• _INSTRUCTIONS TO FOLLOW_:
An exact copy of the records is needed; please leave the images out.

MATERIAL PROVIDED Block Start

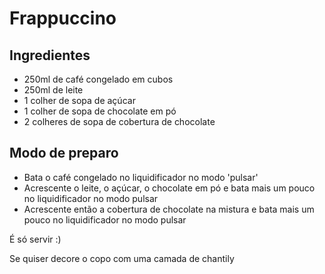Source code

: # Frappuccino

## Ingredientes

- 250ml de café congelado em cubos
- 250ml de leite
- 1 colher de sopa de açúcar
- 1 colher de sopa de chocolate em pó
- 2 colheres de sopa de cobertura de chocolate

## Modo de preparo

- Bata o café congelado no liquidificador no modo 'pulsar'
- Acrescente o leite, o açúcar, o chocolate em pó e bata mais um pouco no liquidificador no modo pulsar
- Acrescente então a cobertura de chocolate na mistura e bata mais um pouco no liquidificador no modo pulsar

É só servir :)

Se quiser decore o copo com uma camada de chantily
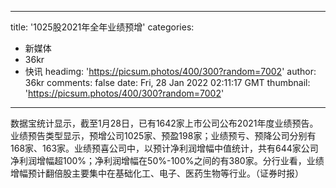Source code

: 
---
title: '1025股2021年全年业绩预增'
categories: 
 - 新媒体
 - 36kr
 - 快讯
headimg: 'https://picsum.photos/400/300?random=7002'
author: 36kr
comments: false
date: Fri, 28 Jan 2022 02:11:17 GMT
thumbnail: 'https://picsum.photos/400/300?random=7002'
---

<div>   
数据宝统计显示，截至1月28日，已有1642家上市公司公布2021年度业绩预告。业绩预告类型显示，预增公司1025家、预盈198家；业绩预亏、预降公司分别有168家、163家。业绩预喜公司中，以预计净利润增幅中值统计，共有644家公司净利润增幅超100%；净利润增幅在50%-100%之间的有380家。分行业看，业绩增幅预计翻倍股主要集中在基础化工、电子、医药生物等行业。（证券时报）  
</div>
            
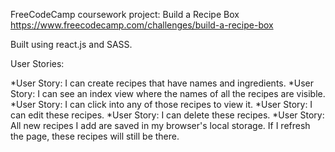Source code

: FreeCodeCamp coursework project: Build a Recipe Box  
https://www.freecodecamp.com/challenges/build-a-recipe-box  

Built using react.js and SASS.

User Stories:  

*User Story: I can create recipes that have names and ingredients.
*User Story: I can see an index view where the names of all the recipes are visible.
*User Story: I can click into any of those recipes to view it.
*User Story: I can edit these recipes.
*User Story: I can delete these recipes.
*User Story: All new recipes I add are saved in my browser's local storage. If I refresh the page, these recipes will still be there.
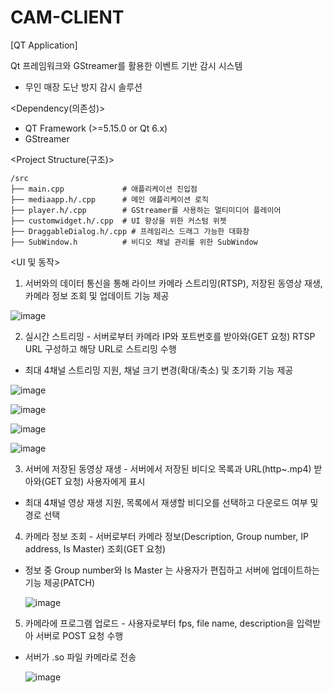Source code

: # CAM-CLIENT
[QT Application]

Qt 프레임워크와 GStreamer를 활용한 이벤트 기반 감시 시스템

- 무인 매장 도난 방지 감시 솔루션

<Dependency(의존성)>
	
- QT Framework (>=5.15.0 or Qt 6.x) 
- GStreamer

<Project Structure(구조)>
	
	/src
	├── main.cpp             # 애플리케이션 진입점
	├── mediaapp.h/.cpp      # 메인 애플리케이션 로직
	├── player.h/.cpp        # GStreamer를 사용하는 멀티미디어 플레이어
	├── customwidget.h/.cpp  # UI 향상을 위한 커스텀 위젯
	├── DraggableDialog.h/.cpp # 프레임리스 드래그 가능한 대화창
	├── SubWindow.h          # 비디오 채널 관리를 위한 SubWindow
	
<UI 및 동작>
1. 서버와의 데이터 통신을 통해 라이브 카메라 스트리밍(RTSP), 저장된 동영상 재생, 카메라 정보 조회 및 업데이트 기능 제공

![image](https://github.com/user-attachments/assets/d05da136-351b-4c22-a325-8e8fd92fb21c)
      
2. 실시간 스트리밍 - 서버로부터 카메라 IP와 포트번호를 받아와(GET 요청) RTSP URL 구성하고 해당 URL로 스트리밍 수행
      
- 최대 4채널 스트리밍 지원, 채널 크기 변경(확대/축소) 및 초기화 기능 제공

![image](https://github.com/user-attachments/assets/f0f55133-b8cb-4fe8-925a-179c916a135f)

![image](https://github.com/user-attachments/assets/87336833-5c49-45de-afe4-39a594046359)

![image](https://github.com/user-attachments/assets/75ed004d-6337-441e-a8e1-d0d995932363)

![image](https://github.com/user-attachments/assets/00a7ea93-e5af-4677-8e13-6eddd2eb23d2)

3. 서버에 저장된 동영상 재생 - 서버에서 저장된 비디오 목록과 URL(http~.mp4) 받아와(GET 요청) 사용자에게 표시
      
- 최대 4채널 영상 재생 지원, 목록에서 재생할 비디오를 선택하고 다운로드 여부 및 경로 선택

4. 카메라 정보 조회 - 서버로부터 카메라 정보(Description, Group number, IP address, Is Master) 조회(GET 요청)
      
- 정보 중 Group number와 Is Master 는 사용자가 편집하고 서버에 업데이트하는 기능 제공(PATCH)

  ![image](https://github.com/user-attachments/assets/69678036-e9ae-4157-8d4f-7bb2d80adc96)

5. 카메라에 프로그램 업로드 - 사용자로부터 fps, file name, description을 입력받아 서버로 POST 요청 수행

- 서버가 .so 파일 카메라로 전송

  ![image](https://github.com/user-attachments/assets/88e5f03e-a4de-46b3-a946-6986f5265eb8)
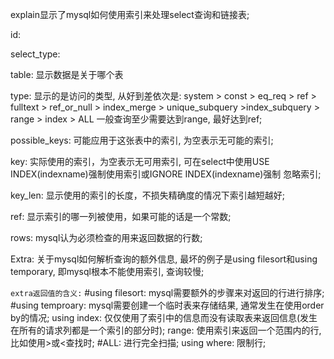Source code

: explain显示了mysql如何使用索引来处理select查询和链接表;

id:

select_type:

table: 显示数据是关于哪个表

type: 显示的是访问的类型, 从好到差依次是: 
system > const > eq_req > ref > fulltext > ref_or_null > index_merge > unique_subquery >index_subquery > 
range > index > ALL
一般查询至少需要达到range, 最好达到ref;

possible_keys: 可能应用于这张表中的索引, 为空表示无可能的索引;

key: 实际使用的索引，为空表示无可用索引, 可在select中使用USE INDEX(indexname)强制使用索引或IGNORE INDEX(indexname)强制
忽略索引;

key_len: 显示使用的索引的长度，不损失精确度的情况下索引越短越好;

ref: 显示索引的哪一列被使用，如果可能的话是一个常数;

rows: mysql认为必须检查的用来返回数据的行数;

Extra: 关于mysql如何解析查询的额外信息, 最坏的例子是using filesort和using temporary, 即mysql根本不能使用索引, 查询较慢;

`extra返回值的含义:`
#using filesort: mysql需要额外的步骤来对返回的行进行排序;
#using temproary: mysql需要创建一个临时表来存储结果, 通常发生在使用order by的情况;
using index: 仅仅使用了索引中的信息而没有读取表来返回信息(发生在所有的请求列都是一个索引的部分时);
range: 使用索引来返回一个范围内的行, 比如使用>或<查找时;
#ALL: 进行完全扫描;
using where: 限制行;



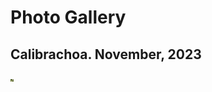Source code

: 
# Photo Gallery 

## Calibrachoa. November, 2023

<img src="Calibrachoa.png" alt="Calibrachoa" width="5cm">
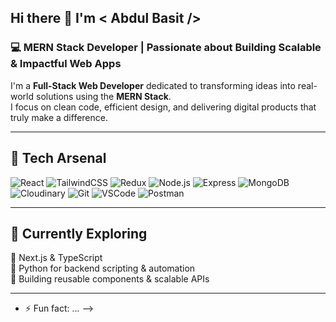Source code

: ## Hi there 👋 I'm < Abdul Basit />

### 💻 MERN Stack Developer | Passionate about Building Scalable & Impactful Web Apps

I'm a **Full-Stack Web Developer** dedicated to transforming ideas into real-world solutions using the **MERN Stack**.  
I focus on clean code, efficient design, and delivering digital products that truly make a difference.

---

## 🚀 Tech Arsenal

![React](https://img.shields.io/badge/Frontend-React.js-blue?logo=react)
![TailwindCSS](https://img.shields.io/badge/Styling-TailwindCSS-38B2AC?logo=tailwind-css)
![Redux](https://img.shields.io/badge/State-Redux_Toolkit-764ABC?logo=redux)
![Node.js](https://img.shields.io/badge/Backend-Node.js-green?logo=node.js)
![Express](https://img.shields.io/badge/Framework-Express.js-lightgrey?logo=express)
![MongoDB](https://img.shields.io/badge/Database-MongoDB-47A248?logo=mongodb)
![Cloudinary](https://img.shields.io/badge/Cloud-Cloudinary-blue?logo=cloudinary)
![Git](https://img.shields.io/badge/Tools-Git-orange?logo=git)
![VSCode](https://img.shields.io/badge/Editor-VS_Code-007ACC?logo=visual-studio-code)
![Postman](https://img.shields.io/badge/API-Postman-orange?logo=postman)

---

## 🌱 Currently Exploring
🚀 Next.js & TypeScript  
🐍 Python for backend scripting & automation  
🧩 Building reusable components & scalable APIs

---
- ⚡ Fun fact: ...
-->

MATERIAL PROVIDED Block End

• _SOLUTION FOR THIS PROBLEM_:
Source code

: # Frappuccino

## Ingredientes

- 250ml de café congelado em cubos
- 250ml de leite
- 1 colher de sopa de açúcar
- 1 colher de sopa de chocolate em pó
- 2 colheres de sopa de cobertura de chocolate

## Modo de preparo

- Bata o café congelado no liquidificador no modo 'pulsar'
- Acrescente o leite, o açúcar, o chocolate em pó e bata mais um pouco no liquidificador no modo pulsar
- Acrescente então a cobertura de chocolate na mistura e bata mais um pouco no liquidificador no modo pulsar

É só servir :)

Se quiser decore o copo com uma camada de chantily
Source code

: 
---
title: '1025股2021年全年业绩预增'
categories: 
 - 新媒体
 - 36kr
 - 快讯
headimg: 'https://picsum.photos/400/300?random=7002'
author: 36kr
comments: false
date: Fri, 28 Jan 2022 02:11:17 GMT
thumbnail: 'https://picsum.photos/400/300?random=7002'
---

<div>   
数据宝统计显示，截至1月28日，已有1642家上市公司公布2021年度业绩预告。业绩预告类型显示，预增公司1025家、预盈198家；业绩预亏、预降公司分别有168家、163家。业绩预喜公司中，以预计净利润增幅中值统计，共有644家公司净利润增幅超100%；净利润增幅在50%-100%之间的有380家。分行业看，业绩增幅预计翻倍股主要集中在基础化工、电子、医药生物等行业。（证券时报）  
</div>
            
Source code

: FreeCodeCamp coursework project: Build a Recipe Box  
https://www.freecodecamp.com/challenges/build-a-recipe-box  

Built using react.js and SASS.

User Stories:  

*User Story: I can create recipes that have names and ingredients.
*User Story: I can see an index view where the names of all the recipes are visible.
*User Story: I can click into any of those recipes to view it.
*User Story: I can edit these recipes.
*User Story: I can delete these recipes.
*User Story: All new recipes I add are saved in my browser's local storage. If I refresh the page, these recipes will still be there.
Source code

: # CAM-CLIENT
[QT Application]

Qt 프레임워크와 GStreamer를 활용한 이벤트 기반 감시 시스템

- 무인 매장 도난 방지 감시 솔루션

<Dependency(의존성)>
	
- QT Framework (>=5.15.0 or Qt 6.x) 
- GStreamer

<Project Structure(구조)>
	
	/src
	├── main.cpp             # 애플리케이션 진입점
	├── mediaapp.h/.cpp      # 메인 애플리케이션 로직
	├── player.h/.cpp        # GStreamer를 사용하는 멀티미디어 플레이어
	├── customwidget.h/.cpp  # UI 향상을 위한 커스텀 위젯
	├── DraggableDialog.h/.cpp # 프레임리스 드래그 가능한 대화창
	├── SubWindow.h          # 비디오 채널 관리를 위한 SubWindow
	
<UI 및 동작>
1. 서버와의 데이터 통신을 통해 라이브 카메라 스트리밍(RTSP), 저장된 동영상 재생, 카메라 정보 조회 및 업데이트 기능 제공

![image](https://github.com/user-attachments/assets/d05da136-351b-4c22-a325-8e8fd92fb21c)
      
2. 실시간 스트리밍 - 서버로부터 카메라 IP와 포트번호를 받아와(GET 요청) RTSP URL 구성하고 해당 URL로 스트리밍 수행
      
- 최대 4채널 스트리밍 지원, 채널 크기 변경(확대/축소) 및 초기화 기능 제공

![image](https://github.com/user-attachments/assets/f0f55133-b8cb-4fe8-925a-179c916a135f)

![image](https://github.com/user-attachments/assets/87336833-5c49-45de-afe4-39a594046359)

![image](https://github.com/user-attachments/assets/75ed004d-6337-441e-a8e1-d0d995932363)

![image](https://github.com/user-attachments/assets/00a7ea93-e5af-4677-8e13-6eddd2eb23d2)

3. 서버에 저장된 동영상 재생 - 서버에서 저장된 비디오 목록과 URL(http~.mp4) 받아와(GET 요청) 사용자에게 표시
      
- 최대 4채널 영상 재생 지원, 목록에서 재생할 비디오를 선택하고 다운로드 여부 및 경로 선택

4. 카메라 정보 조회 - 서버로부터 카메라 정보(Description, Group number, IP address, Is Master) 조회(GET 요청)
      
- 정보 중 Group number와 Is Master 는 사용자가 편집하고 서버에 업데이트하는 기능 제공(PATCH)

  ![image](https://github.com/user-attachments/assets/69678036-e9ae-4157-8d4f-7bb2d80adc96)

5. 카메라에 프로그램 업로드 - 사용자로부터 fps, file name, description을 입력받아 서버로 POST 요청 수행

- 서버가 .so 파일 카메라로 전송

  ![image](https://github.com/user-attachments/assets/88e5f03e-a4de-46b3-a946-6986f5265eb8)
Source code

: explain显示了mysql如何使用索引来处理select查询和链接表;

id:

select_type:

table: 显示数据是关于哪个表

type: 显示的是访问的类型, 从好到差依次是: 
system > const > eq_req > ref > fulltext > ref_or_null > index_merge > unique_subquery >index_subquery > 
range > index > ALL
一般查询至少需要达到range, 最好达到ref;

possible_keys: 可能应用于这张表中的索引, 为空表示无可能的索引;

key: 实际使用的索引，为空表示无可用索引, 可在select中使用USE INDEX(indexname)强制使用索引或IGNORE INDEX(indexname)强制
忽略索引;

key_len: 显示使用的索引的长度，不损失精确度的情况下索引越短越好;

ref: 显示索引的哪一列被使用，如果可能的话是一个常数;

rows: mysql认为必须检查的用来返回数据的行数;

Extra: 关于mysql如何解析查询的额外信息, 最坏的例子是using filesort和using temporary, 即mysql根本不能使用索引, 查询较慢;

`extra返回值的含义:`
#using filesort: mysql需要额外的步骤来对返回的行进行排序;
#using temproary: mysql需要创建一个临时表来存储结果, 通常发生在使用order by的情况;
using index: 仅仅使用了索引中的信息而没有读取表来返回信息(发生在所有的请求列都是一个索引的部分时);
range: 使用索引来返回一个范围内的行, 比如使用>或<查找时;
#ALL: 进行完全扫描;
using where: 限制行;



Source code

: 
# Photo Gallery 

## Calibrachoa. November, 2023

<img src="Calibrachoa.png" alt="Calibrachoa" width="5cm">
Source code

: ## Hi there 👋 I'm < Abdul Basit />

### 💻 MERN Stack Developer | Passionate about Building Scalable & Impactful Web Apps

I'm a **Full-Stack Web Developer** dedicated to transforming ideas into real-world solutions using the **MERN Stack**.  
I focus on clean code, efficient design, and delivering digital products that truly make a difference.

---

## 🚀 Tech Arsenal

![React](https://img.shields.io/badge/Frontend-React.js-blue?logo=react)
![TailwindCSS](https://img.shields.io/badge/Styling-TailwindCSS-38B2AC?logo=tailwind-css)
![Redux](https://img.shields.io/badge/State-Redux_Toolkit-764ABC?logo=redux)
![Node.js](https://img.shields.io/badge/Backend-Node.js-green?logo=node.js)
![Express](https://img.shields.io/badge/Framework-Express.js-lightgrey?logo=express)
![MongoDB](https://img.shields.io/badge/Database-MongoDB-47A248?logo=mongodb)
![Cloudinary](https://img.shields.io/badge/Cloud-Cloudinary-blue?logo=cloudinary)
![Git](https://img.shields.io/badge/Tools-Git-orange?logo=git)
![VSCode](https://img.shields.io/badge/Editor-VS_Code-007ACC?logo=visual-studio-code)
![Postman](https://img.shields.io/badge/API-Postman-orange?logo=postman)

---

## 🌱 Currently Exploring
🚀 Next.js & TypeScript  
🐍 Python for backend scripting & automation  
🧩 Building reusable components & scalable APIs

---
- ⚡ Fun fact: ...
-->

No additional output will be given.